• Provided information:

********************

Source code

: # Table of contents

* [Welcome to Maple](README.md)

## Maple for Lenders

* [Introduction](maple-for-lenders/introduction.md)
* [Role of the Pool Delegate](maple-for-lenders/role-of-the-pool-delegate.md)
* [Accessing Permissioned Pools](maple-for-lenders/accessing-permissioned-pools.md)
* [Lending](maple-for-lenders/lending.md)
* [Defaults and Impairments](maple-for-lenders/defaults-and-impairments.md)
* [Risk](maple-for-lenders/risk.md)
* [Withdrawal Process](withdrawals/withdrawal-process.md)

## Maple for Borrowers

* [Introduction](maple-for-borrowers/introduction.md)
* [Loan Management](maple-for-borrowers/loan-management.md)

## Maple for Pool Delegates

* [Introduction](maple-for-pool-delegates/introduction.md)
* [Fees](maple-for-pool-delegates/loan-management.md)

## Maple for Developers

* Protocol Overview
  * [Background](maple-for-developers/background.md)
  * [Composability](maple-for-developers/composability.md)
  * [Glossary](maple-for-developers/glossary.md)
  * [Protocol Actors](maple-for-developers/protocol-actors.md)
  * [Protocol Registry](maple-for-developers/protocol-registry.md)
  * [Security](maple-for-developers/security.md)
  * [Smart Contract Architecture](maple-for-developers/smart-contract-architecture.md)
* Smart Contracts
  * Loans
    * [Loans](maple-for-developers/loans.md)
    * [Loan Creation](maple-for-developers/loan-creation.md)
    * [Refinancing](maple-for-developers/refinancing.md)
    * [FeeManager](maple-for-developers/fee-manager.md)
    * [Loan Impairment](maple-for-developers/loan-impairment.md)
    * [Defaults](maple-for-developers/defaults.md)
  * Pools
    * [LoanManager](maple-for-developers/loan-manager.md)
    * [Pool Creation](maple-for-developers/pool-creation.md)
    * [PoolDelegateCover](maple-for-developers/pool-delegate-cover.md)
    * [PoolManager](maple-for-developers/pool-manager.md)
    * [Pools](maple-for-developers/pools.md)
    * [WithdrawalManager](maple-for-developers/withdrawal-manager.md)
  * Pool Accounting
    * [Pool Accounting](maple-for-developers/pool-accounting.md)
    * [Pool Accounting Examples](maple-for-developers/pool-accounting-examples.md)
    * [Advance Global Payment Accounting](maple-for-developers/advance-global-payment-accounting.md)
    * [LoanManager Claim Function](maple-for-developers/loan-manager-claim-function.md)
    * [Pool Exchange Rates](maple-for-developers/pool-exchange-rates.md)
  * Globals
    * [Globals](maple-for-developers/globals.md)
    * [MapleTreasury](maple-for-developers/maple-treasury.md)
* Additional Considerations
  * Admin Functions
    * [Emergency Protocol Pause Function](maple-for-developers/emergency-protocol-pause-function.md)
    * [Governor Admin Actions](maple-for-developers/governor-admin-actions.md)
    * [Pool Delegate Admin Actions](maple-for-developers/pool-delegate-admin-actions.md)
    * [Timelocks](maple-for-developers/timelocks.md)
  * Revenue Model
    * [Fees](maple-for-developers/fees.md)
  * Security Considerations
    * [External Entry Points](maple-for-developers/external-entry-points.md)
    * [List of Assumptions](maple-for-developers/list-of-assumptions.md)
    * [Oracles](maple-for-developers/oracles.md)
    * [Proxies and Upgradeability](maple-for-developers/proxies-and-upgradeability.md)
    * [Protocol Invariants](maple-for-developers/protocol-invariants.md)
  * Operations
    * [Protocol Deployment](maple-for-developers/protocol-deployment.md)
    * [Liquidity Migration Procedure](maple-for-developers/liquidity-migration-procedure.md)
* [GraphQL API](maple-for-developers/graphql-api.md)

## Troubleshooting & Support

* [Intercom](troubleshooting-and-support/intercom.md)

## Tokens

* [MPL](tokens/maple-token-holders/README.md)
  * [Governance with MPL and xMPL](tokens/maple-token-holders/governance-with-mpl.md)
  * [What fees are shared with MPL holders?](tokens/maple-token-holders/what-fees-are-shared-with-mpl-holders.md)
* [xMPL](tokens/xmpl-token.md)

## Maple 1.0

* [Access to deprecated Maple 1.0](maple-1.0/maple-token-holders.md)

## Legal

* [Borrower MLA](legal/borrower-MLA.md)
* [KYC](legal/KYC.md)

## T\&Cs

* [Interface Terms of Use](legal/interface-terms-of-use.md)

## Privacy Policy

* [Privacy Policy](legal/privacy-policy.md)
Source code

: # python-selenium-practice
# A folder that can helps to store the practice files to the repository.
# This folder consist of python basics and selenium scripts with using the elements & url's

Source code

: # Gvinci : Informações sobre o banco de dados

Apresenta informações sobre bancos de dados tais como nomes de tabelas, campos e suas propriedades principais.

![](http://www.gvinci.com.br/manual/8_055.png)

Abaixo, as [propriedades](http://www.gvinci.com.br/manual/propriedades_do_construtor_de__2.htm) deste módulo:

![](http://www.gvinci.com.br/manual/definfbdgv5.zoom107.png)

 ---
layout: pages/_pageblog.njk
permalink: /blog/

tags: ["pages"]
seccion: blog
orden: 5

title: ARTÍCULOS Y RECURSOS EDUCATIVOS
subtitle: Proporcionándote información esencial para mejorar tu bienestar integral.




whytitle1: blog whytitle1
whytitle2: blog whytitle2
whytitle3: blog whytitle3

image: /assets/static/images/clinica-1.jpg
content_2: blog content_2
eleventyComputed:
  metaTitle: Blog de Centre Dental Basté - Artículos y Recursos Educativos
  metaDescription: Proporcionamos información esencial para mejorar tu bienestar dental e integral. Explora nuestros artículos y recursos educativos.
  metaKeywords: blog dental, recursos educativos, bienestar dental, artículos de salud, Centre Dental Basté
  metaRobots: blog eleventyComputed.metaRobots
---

********************

Every line in the data that holds the string "selenium" should be returned.

• Result of this task:
: # python-selenium-practice
# This folder consist of python basics and selenium scripts with using the elements & url's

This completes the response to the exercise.